GIVEN RECORDS section start

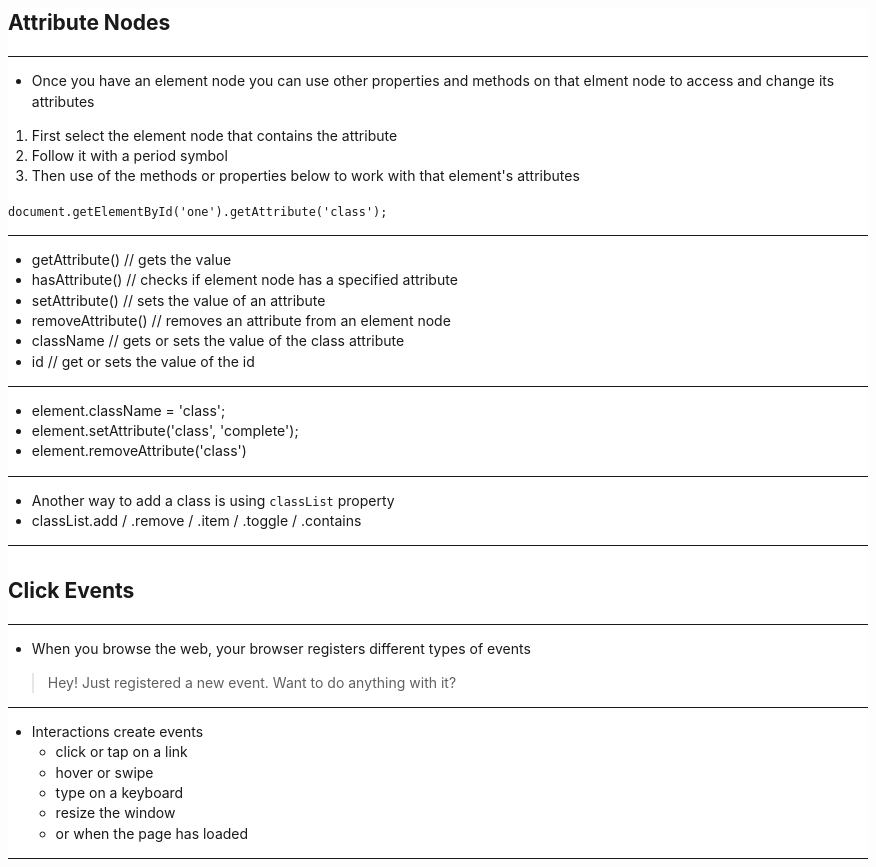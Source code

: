 
## Attribute Nodes

---

- Once you have an element node you can use other properties and methods on that elment node to access and change its attributes
1. First select the element node that contains the attribute
2. Follow it with a period symbol
3. Then use of the methods or properties below to work with that element's attributes

```
document.getElementById('one').getAttribute('class');
```

---

- getAttribute() // gets the value
- hasAttribute() // checks if element node has a specified attribute
- setAttribute() // sets the value of an attribute
- removeAttribute() // removes an attribute from an element node
- className // gets or sets the value of the class attribute
- id // get or sets the value of the id

---

- element.className = 'class';
- element.setAttribute('class', 'complete');
- element.removeAttribute('class')

---

- Another way to add a class is using `classList` property
- classList.add / .remove / .item / .toggle / .contains

---

## Click Events

---

- When you browse the web, your browser registers different types of events

> Hey!  Just registered a new event.  Want to do anything with it?

---

- Interactions create events
  - click or tap on a link
  - hover or swipe
  - type on a keyboard
  - resize the window
  - or when the page has loaded

---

GIVEN RECORDS section end

_WHAT NEEDS TO BE DONE_: In the entries above, the lines between the one holding "- id // get or sets the value of the id" and the one holding "- click or tap on a link", inclusive, are to be printed exactly as written, and those alone.

_TASK SOLUTION_:
- id // get or sets the value of the id

---

- element.className = 'class';
- element.setAttribute('class', 'complete');
- element.removeAttribute('class')

---

- Another way to add a class is using `classList` property
- classList.add / .remove / .item / .toggle / .contains

---

## Click Events

---

- When you browse the web, your browser registers different types of events

> Hey!  Just registered a new event.  Want to do anything with it?

---

- Interactions create events
  - click or tap on a link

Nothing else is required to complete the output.